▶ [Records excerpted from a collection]
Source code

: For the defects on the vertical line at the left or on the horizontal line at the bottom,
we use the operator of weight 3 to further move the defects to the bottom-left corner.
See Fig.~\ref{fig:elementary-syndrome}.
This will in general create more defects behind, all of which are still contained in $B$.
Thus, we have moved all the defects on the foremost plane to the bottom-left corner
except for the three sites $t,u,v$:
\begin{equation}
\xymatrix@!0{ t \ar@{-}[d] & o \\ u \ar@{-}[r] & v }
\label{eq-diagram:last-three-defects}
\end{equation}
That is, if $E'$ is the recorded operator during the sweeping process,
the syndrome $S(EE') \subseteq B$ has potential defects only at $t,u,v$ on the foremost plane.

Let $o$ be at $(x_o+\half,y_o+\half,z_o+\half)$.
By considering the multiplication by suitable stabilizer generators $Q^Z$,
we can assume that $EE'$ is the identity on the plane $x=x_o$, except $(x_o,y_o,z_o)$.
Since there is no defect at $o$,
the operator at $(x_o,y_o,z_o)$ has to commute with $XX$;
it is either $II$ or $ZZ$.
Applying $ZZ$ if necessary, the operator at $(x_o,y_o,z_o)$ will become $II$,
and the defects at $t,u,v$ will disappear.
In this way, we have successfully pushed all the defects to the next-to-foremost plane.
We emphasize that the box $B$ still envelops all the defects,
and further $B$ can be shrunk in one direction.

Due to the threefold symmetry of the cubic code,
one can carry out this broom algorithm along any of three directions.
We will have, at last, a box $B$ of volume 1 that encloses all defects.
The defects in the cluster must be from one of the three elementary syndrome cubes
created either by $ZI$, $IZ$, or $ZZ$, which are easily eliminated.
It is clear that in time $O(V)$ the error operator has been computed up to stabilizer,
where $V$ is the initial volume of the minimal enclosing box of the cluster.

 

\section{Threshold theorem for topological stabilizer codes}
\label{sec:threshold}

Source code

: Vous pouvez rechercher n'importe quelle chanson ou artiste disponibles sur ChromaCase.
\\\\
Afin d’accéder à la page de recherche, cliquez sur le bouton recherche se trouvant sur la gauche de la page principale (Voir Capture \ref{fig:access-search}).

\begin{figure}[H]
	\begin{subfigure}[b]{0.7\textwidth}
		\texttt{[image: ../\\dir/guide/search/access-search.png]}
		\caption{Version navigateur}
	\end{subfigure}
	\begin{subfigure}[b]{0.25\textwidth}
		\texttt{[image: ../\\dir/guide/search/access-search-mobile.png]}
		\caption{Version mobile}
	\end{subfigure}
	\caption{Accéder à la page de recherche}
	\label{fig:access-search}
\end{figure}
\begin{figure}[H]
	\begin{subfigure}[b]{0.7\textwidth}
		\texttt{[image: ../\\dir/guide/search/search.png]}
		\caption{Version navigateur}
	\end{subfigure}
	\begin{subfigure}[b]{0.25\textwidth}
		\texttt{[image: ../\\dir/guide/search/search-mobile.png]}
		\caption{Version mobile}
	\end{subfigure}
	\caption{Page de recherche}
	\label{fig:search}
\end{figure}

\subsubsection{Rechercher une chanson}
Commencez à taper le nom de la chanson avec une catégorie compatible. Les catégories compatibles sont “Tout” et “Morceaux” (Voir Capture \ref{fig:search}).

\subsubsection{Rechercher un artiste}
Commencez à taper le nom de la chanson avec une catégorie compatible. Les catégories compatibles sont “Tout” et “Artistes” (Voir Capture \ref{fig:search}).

▶ [What needs to be done] Search the data above for the word "further". Copy each line it is in.

▶ [Task output]
we use the operator of weight 3 to further move the defects to the bottom-left corner.
and further $B$ can be shrunk in one direction.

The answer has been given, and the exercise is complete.